Как вы считаете, какие качества и навыки должен развивать в себе писатель?

Дисциплину, дисциплину и дисциплину. Писательство — такой же труд, как все остальные. И чтобы достичь в нем мастерства, нужно работать. Надо писать, перечитывать, проверять на слух каждое слово, видеть всю историю целиком, записывать эскизы, понимать что черновик — это ещё не текст, сомневаться, думать, и быть готовым в любой момент переписать всё заново. Есть столько способов рассказывать истории: через язык, образы, характеры, диалоги. Кому-то для работы надо слышать живую речь, кому-то сидеть в архивах. Талант вещь полезная, но переоцененная. Писатель может обойтись и без него. Но без ежедневного тяжелого труда он обойтись не может.

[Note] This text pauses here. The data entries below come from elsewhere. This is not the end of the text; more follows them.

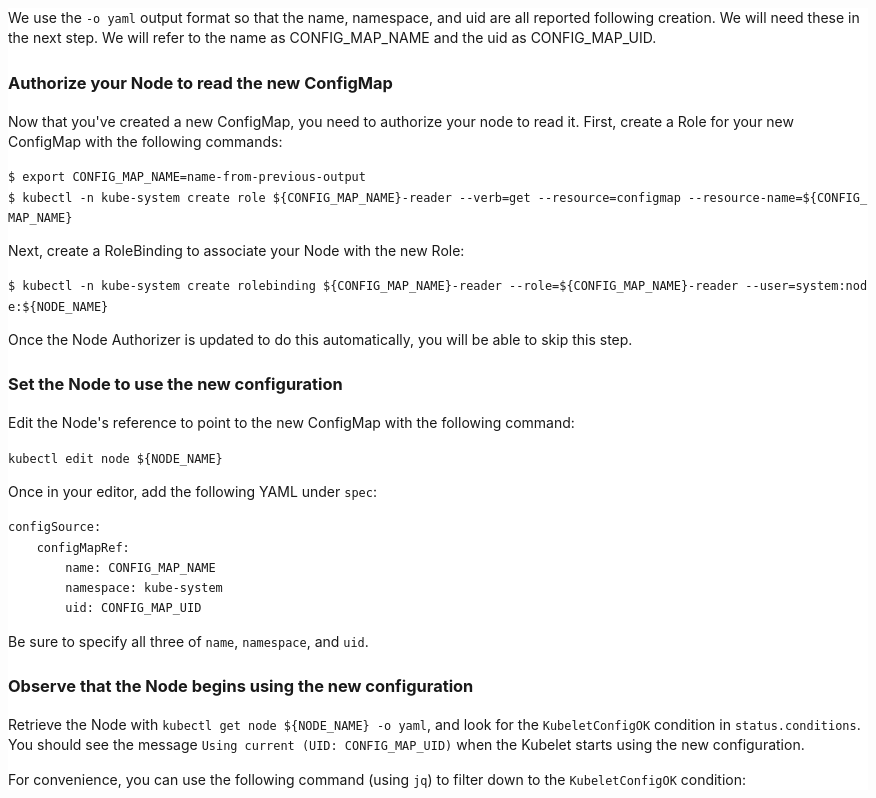 We use the `-o yaml` output format so that the name, namespace, and uid are all
reported following creation. We will need these in the next step. We will refer
to the name as CONFIG_MAP_NAME and the uid as CONFIG_MAP_UID.

### Authorize your Node to read the new ConfigMap

Now that you've created a new ConfigMap, you need to authorize your node to
read it. First, create a Role for your new ConfigMap with the 
following commands:

```
$ export CONFIG_MAP_NAME=name-from-previous-output
$ kubectl -n kube-system create role ${CONFIG_MAP_NAME}-reader --verb=get --resource=configmap --resource-name=${CONFIG_MAP_NAME}
```

Next, create a RoleBinding to associate your Node with the new Role:

```
$ kubectl -n kube-system create rolebinding ${CONFIG_MAP_NAME}-reader --role=${CONFIG_MAP_NAME}-reader --user=system:node:${NODE_NAME}
```

Once the Node Authorizer is updated to do this automatically, you will
be able to skip this step. 

### Set the Node to use the new configuration

Edit the Node's reference to point to the new ConfigMap with the
following command:

```
kubectl edit node ${NODE_NAME}
```

Once in your editor, add the following YAML under `spec`:

```
configSource:
    configMapRef:
        name: CONFIG_MAP_NAME
        namespace: kube-system
        uid: CONFIG_MAP_UID
```

Be sure to specify all three of `name`, `namespace`, and `uid`.

### Observe that the Node begins using the new configuration

Retrieve the Node with `kubectl get node ${NODE_NAME} -o yaml`, and look for the
`KubeletConfigOK` condition in `status.conditions`. You should see the message
`Using current (UID: CONFIG_MAP_UID)` when the Kubelet starts using the new
configuration.

For convenience, you can use the following command (using `jq`) to filter down
to the `KubeletConfigOK` condition:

Как начинающему автору понять, что писательство для него — это призвание?

Если начинающий автор может не писать, значит это не его призвание. Если у автора есть выбор между литературой и чем-нибудь другим, пусть лучше выбирает что-то другое. Писательство вещь неблагодарная, успех в нем столь же случаен, как выигрыш в лотерею. Если писателя не игнорируют издательства, его в упор не хотят видеть критики, если его вдруг обласкали критики, это ещё не значит, что он достучался до читателей. Для того, чтобы быть писателем, необходима не только уверенность, что именно этим ты всю жизнь и должен заниматься, но слоновья кожа и готовность перенести все трудности.

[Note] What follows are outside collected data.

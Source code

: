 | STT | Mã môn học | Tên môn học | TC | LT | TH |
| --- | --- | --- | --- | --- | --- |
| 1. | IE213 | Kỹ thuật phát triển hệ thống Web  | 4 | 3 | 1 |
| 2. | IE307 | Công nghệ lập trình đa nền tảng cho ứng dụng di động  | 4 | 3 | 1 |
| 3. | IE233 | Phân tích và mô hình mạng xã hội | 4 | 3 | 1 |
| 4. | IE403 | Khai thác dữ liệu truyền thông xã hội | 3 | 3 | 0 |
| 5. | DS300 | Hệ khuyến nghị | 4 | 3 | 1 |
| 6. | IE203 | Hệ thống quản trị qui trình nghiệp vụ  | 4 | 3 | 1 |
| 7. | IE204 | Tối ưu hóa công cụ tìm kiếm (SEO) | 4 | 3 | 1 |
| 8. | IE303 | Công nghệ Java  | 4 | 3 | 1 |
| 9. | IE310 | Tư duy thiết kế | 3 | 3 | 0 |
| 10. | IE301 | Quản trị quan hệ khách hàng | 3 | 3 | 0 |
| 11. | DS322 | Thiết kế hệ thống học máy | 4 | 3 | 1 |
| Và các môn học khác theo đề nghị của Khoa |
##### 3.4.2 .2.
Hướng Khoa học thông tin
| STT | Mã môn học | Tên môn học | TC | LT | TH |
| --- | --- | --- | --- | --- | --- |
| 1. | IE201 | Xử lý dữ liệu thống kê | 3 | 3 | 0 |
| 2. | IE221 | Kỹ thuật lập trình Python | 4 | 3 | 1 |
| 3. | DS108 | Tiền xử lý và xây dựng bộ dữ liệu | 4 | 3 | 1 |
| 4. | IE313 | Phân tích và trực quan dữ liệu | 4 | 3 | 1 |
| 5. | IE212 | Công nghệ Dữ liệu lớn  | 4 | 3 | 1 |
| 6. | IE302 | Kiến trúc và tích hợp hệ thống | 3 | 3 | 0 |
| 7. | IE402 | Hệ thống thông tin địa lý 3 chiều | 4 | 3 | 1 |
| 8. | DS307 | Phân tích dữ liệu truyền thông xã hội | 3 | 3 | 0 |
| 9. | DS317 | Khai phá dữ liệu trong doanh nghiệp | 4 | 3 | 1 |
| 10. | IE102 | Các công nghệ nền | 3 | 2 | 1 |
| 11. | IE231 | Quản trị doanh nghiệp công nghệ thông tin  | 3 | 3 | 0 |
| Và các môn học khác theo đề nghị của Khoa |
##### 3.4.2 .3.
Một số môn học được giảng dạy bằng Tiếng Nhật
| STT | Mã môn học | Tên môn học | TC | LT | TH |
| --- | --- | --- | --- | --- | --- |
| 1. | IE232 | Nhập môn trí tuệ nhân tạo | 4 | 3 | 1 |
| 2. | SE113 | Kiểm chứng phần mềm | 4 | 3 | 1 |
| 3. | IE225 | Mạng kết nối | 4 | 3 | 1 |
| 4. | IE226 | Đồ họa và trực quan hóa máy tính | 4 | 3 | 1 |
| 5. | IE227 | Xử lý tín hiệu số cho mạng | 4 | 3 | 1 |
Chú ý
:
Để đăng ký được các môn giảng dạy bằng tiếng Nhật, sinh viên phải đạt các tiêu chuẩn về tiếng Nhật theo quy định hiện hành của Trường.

Но это практический совет, чтобы напугать тех, кому писателями быть не надо. По-настоящему стоит сказать так: если ничто, кроме писательства, неспособно вытравить эти образы из вашей головы, то это призвание.

Какие книги на вас повлияли?

Триумвират авторов, которых я читала в детстве: Гофман, Диккенс, Шварц. У всех троих я прочитала все, до чего могла дотянуться. Несмотря на все их различия, нетрудно заметить, что их объединяет: все они современные своему времени сказочники и все трое невероятно, часто неожиданно остроумны. Для нашего времени мне кажется, это просто формула успеха: уметь рассказывать истории по-новому и одновременно уметь в этих историях смеяться.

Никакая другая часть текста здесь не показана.